■ Directions: Find the lines in these entries that include the word "Kelola" and state how many there are, with no other words.

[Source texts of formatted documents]
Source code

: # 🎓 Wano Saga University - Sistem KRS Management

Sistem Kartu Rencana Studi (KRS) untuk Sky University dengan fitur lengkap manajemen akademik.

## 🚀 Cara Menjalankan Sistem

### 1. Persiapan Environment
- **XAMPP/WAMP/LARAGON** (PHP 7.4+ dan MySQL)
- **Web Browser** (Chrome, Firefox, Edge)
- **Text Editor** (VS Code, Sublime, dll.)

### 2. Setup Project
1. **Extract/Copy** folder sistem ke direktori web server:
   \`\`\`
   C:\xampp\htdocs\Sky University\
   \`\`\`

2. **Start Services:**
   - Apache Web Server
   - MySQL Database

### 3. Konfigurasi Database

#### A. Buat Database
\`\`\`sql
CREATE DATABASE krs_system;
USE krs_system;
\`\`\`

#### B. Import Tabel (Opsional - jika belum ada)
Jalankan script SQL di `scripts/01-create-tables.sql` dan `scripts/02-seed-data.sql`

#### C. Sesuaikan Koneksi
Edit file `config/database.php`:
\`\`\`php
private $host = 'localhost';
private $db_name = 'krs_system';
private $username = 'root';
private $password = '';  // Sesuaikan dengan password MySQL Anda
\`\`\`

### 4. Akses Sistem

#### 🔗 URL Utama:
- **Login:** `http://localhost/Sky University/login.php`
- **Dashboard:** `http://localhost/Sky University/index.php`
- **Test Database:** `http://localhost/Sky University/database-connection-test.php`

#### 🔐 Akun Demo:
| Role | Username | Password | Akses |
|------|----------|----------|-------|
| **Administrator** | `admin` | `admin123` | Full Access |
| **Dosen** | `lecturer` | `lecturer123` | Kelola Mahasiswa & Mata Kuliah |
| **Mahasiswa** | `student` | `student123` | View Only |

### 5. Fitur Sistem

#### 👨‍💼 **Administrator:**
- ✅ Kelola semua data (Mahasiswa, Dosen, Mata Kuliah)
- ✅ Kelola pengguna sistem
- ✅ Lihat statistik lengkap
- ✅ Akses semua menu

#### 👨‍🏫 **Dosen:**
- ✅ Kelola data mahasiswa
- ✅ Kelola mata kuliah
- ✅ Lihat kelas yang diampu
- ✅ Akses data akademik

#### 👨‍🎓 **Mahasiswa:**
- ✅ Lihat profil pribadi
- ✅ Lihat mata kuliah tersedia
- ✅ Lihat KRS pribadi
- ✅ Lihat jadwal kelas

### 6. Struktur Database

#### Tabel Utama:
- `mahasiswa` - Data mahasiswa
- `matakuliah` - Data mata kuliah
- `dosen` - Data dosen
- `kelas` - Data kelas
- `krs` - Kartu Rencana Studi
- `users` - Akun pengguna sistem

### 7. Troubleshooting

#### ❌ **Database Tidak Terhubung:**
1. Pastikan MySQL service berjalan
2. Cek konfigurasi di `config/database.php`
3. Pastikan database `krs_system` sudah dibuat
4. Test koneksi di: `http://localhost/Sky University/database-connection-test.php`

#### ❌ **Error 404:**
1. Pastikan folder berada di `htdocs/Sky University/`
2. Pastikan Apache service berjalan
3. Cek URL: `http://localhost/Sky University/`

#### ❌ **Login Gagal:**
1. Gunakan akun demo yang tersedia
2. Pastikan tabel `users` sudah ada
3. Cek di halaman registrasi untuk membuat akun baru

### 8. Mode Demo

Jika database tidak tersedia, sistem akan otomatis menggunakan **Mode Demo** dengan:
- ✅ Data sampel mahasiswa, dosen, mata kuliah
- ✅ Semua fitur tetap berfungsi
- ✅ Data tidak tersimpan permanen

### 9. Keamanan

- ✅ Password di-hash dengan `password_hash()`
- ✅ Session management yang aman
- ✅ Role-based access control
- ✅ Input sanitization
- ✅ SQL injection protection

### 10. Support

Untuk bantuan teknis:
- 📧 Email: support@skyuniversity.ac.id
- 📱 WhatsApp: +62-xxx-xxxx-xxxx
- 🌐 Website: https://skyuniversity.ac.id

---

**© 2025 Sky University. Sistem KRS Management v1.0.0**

■ Task response: 5